Have you ever been with your team, struggling to win that important match and the game comes down to a single play? That one moment that can change your lifes? Yes, we’re talking about perfect penalty kicks. Unfortunately, most penalty kicks that fail are not the result of a spectacular save by the goalkeeper, but by a bad shot that goes wide. Scout4Winners helps you to find the back of the net, with simple steps for you to practice.
This step is one of the most important, since is the first and decisive. When you walk towards the 11 meters spot, try visualize yourself scoring a penalty and memorize the side and angle where your fired the shot. Remember, it’s super important to defocus about the audience, that will try (when you’re in away games) to distract you and lead you to failure.
After visualizing the penalty kick, place the ball in the 11 meters spot, closer to the end, and not on the center. That gives you a good reference to know when and where to kick and place your backup foot, that will support your shot.
Go back three/four steps backwards, depending the distance of the field.
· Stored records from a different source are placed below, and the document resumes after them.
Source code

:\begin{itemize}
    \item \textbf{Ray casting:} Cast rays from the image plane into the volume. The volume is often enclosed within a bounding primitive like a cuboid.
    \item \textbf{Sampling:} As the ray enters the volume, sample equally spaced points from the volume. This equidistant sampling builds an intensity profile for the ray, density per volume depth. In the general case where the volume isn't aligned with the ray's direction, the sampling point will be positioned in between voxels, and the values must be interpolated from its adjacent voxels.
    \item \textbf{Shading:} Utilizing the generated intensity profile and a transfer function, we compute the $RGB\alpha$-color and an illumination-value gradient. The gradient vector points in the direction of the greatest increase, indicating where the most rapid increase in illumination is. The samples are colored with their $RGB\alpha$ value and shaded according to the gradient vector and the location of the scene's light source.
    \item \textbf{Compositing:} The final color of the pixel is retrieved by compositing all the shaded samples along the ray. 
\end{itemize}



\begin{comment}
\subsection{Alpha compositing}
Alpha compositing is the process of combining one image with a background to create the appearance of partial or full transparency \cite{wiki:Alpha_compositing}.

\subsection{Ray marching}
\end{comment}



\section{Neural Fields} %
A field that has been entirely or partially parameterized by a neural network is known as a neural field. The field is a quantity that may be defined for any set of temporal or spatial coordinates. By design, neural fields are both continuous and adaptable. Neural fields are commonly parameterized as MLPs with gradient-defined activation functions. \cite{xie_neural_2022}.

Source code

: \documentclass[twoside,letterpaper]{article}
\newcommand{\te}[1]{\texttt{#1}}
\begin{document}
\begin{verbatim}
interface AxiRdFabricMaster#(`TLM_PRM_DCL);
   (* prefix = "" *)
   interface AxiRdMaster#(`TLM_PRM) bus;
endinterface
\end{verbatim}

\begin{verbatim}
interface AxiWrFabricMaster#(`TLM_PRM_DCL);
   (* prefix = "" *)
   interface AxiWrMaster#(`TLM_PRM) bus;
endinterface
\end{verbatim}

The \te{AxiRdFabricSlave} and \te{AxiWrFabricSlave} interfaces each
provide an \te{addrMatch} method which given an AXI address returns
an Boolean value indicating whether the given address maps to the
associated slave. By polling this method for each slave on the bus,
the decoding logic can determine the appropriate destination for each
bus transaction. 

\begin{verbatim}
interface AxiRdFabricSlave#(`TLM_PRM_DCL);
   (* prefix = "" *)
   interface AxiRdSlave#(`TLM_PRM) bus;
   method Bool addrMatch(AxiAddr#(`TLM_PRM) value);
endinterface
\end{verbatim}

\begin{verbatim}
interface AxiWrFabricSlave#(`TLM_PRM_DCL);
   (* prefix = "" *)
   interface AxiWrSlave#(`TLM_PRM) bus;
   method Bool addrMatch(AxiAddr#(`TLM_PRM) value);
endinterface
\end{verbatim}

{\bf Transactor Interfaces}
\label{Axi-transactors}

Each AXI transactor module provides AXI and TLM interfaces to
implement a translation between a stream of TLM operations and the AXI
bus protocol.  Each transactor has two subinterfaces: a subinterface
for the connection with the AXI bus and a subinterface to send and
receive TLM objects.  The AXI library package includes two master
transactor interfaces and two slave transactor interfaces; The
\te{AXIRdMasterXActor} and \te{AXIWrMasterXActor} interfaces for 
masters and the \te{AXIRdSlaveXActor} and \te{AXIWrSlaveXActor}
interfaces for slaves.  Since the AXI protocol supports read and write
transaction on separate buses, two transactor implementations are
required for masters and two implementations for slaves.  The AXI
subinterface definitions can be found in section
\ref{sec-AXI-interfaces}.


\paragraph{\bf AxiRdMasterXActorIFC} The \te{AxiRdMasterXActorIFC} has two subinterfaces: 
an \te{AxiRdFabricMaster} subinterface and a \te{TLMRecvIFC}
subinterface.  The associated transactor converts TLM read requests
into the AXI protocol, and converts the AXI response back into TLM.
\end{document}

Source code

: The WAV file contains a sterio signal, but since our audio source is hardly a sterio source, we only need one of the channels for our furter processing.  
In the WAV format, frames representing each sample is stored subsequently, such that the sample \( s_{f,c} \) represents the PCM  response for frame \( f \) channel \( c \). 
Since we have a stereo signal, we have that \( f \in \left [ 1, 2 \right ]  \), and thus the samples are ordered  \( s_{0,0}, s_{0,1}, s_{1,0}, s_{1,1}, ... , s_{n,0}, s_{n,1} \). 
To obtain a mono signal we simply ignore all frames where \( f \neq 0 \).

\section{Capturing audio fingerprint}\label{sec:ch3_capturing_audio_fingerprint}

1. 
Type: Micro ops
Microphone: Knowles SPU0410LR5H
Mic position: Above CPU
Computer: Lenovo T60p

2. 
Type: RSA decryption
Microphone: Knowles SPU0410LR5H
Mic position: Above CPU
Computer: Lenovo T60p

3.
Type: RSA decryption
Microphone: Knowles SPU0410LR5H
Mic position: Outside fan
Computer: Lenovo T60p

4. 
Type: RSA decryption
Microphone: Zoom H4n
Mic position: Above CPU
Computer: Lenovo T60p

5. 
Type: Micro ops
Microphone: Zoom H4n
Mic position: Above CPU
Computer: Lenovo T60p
Try not go to much further of the box. That will get you tired and lacking energy, when it comes to the real deal.
As you move back, get your head up and look at the goal. Try not looking to much on the goalkeeper, that will do anything to get you to shot in the direction he wants. So look at the goal and choose a side to kick the ball and how hard will you get it.
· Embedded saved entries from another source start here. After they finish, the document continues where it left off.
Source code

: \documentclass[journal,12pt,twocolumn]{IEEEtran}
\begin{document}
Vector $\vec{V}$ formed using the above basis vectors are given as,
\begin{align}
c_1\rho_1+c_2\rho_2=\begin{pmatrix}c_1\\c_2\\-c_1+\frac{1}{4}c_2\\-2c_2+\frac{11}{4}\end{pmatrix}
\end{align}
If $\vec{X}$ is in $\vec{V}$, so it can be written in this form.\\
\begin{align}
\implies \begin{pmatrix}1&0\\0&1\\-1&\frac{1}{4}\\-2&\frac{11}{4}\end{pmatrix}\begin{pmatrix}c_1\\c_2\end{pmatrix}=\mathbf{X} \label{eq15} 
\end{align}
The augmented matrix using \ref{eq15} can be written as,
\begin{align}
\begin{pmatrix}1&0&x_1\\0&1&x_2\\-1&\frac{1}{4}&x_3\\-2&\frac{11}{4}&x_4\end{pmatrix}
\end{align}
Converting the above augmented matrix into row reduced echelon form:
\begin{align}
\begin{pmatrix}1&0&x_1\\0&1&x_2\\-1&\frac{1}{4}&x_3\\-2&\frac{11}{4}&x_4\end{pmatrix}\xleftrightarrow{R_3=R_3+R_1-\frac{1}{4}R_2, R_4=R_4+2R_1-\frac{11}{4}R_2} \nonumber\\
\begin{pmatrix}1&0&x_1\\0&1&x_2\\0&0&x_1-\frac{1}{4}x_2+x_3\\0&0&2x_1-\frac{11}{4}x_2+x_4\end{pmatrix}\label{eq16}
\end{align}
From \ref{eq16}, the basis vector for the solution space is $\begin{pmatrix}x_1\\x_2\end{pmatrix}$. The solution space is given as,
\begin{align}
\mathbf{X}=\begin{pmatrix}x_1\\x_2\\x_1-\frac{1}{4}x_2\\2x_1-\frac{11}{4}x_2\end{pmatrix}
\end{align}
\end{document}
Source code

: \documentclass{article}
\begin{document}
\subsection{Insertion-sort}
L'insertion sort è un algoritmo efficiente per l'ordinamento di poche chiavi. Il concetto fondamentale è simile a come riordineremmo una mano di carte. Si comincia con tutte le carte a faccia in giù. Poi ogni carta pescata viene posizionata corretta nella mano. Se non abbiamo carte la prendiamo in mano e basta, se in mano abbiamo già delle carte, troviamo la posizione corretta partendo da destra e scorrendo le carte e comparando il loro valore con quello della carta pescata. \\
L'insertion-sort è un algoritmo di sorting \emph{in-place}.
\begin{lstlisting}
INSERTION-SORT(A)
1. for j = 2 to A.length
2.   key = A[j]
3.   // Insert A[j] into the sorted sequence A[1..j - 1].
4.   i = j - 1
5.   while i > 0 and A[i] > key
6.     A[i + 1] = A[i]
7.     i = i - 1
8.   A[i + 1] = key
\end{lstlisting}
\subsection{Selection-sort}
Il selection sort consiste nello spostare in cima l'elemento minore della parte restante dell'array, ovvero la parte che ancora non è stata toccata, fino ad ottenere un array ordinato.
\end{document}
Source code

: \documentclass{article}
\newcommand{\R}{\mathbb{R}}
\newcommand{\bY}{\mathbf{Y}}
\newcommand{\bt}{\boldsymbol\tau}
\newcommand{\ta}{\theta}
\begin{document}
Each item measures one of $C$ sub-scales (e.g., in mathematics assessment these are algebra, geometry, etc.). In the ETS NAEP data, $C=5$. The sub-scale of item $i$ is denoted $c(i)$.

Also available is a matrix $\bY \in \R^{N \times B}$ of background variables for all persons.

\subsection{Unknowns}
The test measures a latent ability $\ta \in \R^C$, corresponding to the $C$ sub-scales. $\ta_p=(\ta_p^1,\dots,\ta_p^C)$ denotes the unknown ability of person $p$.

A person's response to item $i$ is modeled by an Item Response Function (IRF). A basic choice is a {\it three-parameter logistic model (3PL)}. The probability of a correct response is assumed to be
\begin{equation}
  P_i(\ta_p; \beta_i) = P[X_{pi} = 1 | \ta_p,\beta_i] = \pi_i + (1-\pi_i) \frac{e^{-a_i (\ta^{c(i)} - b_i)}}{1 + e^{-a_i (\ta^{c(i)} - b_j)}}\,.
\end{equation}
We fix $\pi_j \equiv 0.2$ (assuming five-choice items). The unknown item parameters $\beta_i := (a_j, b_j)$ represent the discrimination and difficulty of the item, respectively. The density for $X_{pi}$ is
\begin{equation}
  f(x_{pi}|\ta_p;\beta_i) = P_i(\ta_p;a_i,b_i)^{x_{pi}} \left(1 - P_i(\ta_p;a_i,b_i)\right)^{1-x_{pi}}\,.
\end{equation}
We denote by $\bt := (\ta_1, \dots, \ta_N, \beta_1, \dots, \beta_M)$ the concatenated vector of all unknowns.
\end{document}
This decision is super important, because it will change the way you not only shot with your predilected foot, but also how you put your backup foot, to get the right direction.
Relax and breathe. When you’ve placed the ball and decided where you’re shooting. More than 70 percent, according to TransferMarket (2018) of penalty kicks end with goals.
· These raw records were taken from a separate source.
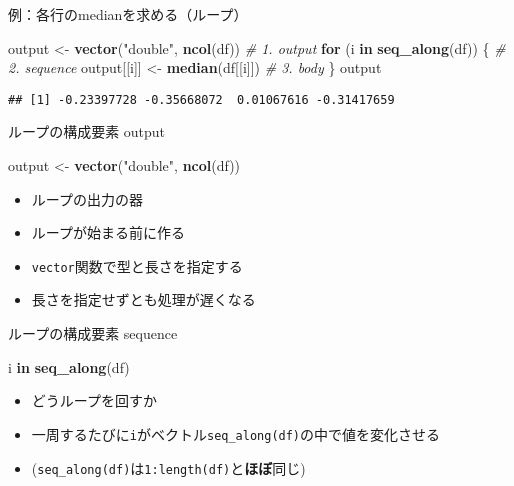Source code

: \documentclass[ignorenonframetext,]{beamer}
\newenvironment{Shaded}{\begin{snugshade}}{\end{snugshade}}
\newcommand{\KeywordTok}[1]{\textcolor[rgb]{0.13,0.29,0.53}{\textbf{#1}}}
\newcommand{\StringTok}[1]{\textcolor[rgb]{0.31,0.60,0.02}{#1}}
\newcommand{\CommentTok}[1]{\textcolor[rgb]{0.56,0.35,0.01}{\textit{#1}}}
\newcommand{\ControlFlowTok}[1]{\textcolor[rgb]{0.13,0.29,0.53}{\textbf{#1}}}
\newcommand{\NormalTok}[1]{#1}
\providecommand{\tightlist}{%
  \setlength{\itemsep}{0pt}\setlength{\parskip}{0pt}}
\begin{document}
\begin{frame}[fragile]{例：各行のmedianを求める（ループ）}

\begin{Shaded}
\begin{Highlighting}[]
\NormalTok{output <-}\StringTok{ }\KeywordTok{vector}\NormalTok{(}\StringTok{"double"}\NormalTok{, }\KeywordTok{ncol}\NormalTok{(df))  }\CommentTok{# 1. output}
\ControlFlowTok{for}\NormalTok{ (i }\ControlFlowTok{in} \KeywordTok{seq_along}\NormalTok{(df)) \{            }\CommentTok{# 2. sequence}
\NormalTok{  output[[i]] <-}\StringTok{ }\KeywordTok{median}\NormalTok{(df[[i]])      }\CommentTok{# 3. body}
\NormalTok{\}}
\NormalTok{output}
\end{Highlighting}
\end{Shaded}

\begin{verbatim}
## [1] -0.23397728 -0.35668072  0.01067616 -0.31417659
\end{verbatim}

\end{frame}

\begin{frame}[fragile]{ループの構成要素 output}

\begin{Shaded}
\begin{Highlighting}[]
\NormalTok{output <-}\StringTok{ }\KeywordTok{vector}\NormalTok{(}\StringTok{"double"}\NormalTok{, }\KeywordTok{ncol}\NormalTok{(df))}
\end{Highlighting}
\end{Shaded}

\begin{itemize}
\tightlist
\item
  ループの出力の器
\item
  ループが始まる前に作る
\item
  \texttt{vector}関数で型と長さを指定する
\item
  長さを指定せずとも処理が遅くなる
\end{itemize}

\end{frame}

\begin{frame}[fragile]{ループの構成要素 sequence}

\begin{Shaded}
\begin{Highlighting}[]
\NormalTok{i }\ControlFlowTok{in} \KeywordTok{seq_along}\NormalTok{(df)}
\end{Highlighting}
\end{Shaded}

\begin{itemize}
\tightlist
\item
  どうループを回すか
\item
  一周するたびに\texttt{i}がベクトル\texttt{seq\_along(df)}の中で値を変化させる
\item
  (\texttt{seq\_along(df)}は\texttt{1:length(df)}と\textbf{ほぼ}同じ)
\end{itemize}

\end{frame}
\end{document}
Wait for the referee’s whistle and staring at the goalkeeper, start the run and do not change the trajectory you chose before.
Without staring at the spot where you’re going to shoot, visualize the shot going past the goalie and into the net. Visualize yourself following through, striking the ball clean and hard, and scoring the goal for your team.
Plant your non-kicking foot a few inches to the side of the ball and drive into it with the instep of your kicking leg. This offers you the best control over the ball, allowing you to drive it into the spot of your choice, and into the back of the net. Follow through with your kicking motion, driving your leg up and pointing your toe where you want the ball to go.
If you want the ball to go high, just put your plant foot behind the ball and lean over it to keep it down low enough to stay under the bar. You need to do this if you want to aim for the top corner. If you want the ball to stay on the ground, use your instep and drive through the ball hard. Don’t try to get too fancy with your aim. It doesn’t need to skim off the post, it just needs to find net.
When the decision comes up and you have to choose the intensity and trajectory of the shot, you have many choices. Here’s a few examples:
Antonín Panenka was a former Czech professional footballer who invented his own penalty style in the final of Eurocopa 1976 with a “chip” behind the ball, creating a unique way of scoring a penalty.
To do that, you have to get your feet below the ball, and with the tip of your shooting feet, do a slight “chip”.
Like Cristiano Ronaldo or Griezmann, you can choose a powerful shot to score a penalty. That consists on choosing a side you feel it’s the right one and aim that which the maximum strength as you can get, which stands no chance for the goalkeeper to defend. But watch out, because too much strength and a lousy trajectory will get the ball out of the stadium!
Pogba, Pirlo and David Beckham are perfect examples of the reliability of the low strength shot, that rely more on the trajectory rather than strength. Which means that there’s a higher change the goalkeeper catches your shot, so you have to aim perfectly in order to score.